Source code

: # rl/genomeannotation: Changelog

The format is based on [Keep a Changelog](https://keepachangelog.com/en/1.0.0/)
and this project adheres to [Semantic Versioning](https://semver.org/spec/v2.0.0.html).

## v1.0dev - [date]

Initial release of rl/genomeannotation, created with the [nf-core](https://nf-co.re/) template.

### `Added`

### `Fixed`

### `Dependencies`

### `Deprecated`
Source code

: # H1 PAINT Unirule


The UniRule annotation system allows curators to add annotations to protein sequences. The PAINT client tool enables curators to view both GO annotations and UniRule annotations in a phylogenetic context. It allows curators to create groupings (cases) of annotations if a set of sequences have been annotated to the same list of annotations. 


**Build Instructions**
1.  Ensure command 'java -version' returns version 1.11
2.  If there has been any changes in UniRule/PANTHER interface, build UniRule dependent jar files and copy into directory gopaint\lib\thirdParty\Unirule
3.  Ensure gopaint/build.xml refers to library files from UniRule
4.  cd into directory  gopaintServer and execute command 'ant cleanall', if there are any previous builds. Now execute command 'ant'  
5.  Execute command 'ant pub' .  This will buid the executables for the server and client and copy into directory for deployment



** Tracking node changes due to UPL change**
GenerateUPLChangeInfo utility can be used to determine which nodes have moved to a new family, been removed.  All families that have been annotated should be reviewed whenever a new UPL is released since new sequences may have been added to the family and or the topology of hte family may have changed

--

Once the records end, copy them all again exactly.

Source code

: # rl/genomeannotation: Changelog

The format is based on [Keep a Changelog](https://keepachangelog.com/en/1.0.0/)
and this project adheres to [Semantic Versioning](https://semver.org/spec/v2.0.0.html).

## v1.0dev - [date]

Initial release of rl/genomeannotation, created with the [nf-core](https://nf-co.re/) template.

### `Added`

### `Fixed`

### `Dependencies`

### `Deprecated`
Source code

: # H1 PAINT Unirule


The UniRule annotation system allows curators to add annotations to protein sequences. The PAINT client tool enables curators to view both GO annotations and UniRule annotations in a phylogenetic context. It allows curators to create groupings (cases) of annotations if a set of sequences have been annotated to the same list of annotations. 


**Build Instructions**
1.  Ensure command 'java -version' returns version 1.11
2.  If there has been any changes in UniRule/PANTHER interface, build UniRule dependent jar files and copy into directory gopaint\lib\thirdParty\Unirule
3.  Ensure gopaint/build.xml refers to library files from UniRule
4.  cd into directory  gopaintServer and execute command 'ant cleanall', if there are any previous builds. Now execute command 'ant'  
5.  Execute command 'ant pub' .  This will buid the executables for the server and client and copy into directory for deployment



** Tracking node changes due to UPL change**
GenerateUPLChangeInfo utility can be used to determine which nodes have moved to a new family, been removed.  All families that have been annotated should be reviewed whenever a new UPL is released since new sequences may have been added to the family and or the topology of hte family may have changed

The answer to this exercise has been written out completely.